Over time, this goal may change as well.
I think ‘time’ in the property market is more important than ‘timing’ of the market.
Also, at some point you need to make a start if you are at all serious about investing.
People tend to fit into two categories when it comes to starting out in property investment:
1) Those that just get out there and do it. These people learn fast and are not afraid to make mistakes along the way. They know experience will always beat theory.
Their downfall is that they can act too soon, buy properties that don’t make sense and lose a lot of money quickly.
2) Those that want all their questions answered and then think of new questions. These people often have been conditioned through the schooling system. They believe it’s bad to make mistakes. They do everything they can to learn as much as they can in order to not make a mistake. The fear of making mistakes can prevent them from ever starting to invest, and then come to the conclusion that it’s just too risky.
School teaches us not to make mistakes, but in reality we need to make mistakes and find out for ourselves what works and what doesn’t.
In my book ‘NZ Real Estate Investors’ Secrets’, I interviewed 14 people over the two books, and all the investors do things differently and want different things from investing in property.
Once you so decide to act, you are now taking action and learning as you go.
After a while you will then start to gain traction. After you get some traction, eventually it becomes easier for you, and then finally you have attraction. This is where you really get momentum, and it becomes very easy and effortless.
At this level, people will come to you and ask you questions, what to do, and how to get started.
It’s like a plane taking off on the run way. It moves off very gradually and slowly, it takes a huge amount of energy, noise and effort just to get the plane to move. Then it starts to move slowly along the runway and then starts to develop some speed. Eventually it has enough speed for lift off. It gets off the ground even though it may have a few little wobbles for a while. It is now air-born and flying. Eventually it will get to altitude and be flying almost effortlessly and with great speed. It’s only at that point the pilot can ease back, conserve energy and the plane will still fly easily and effortlessly.
In property investing, most people to want to be at altitude before they even take off the ground. It doesn’t work like that.

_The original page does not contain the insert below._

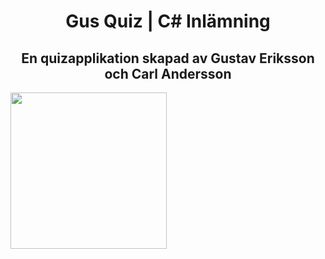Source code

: <h1 align="center">Gus Quiz | C# Inlämning</h1>
<h2 align="center">En quizapplikation skapad av Gustav Eriksson och Carl Andersson</h2>
<img src="https://i.gyazo.com/004083b46d9c8f271c35b5701f4205e4.png" width="250px"></img>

My thoughts on the best way to get started are this:
1) Seriously ask yourself ‘why’ you want to invest in property, what is your big ‘why’? A ‘why’ big enough that will keep you going when things get tough and you feel like quitting.
2) Think about what you want from investing, i.e. how many properties you want to own, how much income from them do you want, and a rough idea of when you want to achieve it by.
3) Read what you can on property investing, talk to a few people that have done it and been successful over at least 15 – 20 years. This can be a minefield too. Investors like me that have been investing for a long time can be stuck in our ways of what works for us. You might talk to 10 successful investors and they all tell you something different, so it can get very confusing.
4) Listen to everyone, and then make your own mind up about what makes sense to you.
5) Have a basic plan and a strategy of how you are going to go about it.
6) Start looking at properties that are for sale that may be suitable for investment.
7) Talk to agents, lenders, accountants, lawyers, property managers and start to build up a good network of people that you can work with over a long time.
8) Rethink your ‘why’. Are you really clear before you start investing?
Also, are you happy in all other areas in your life? If not, you may want to sort those areas first as these distractions can cause you many unseen problems. Whether it’s a job you’re in that you don’t enjoy, your health, poor personal money management, or a relationship that’s not working and taking up a lot of your attention. Get these areas working as much as you can before you start.
9) Make a start. At some point you need to put your money on the line and get started.
10) Have fun, celebrate your successes, stay positive and have belief in yourself.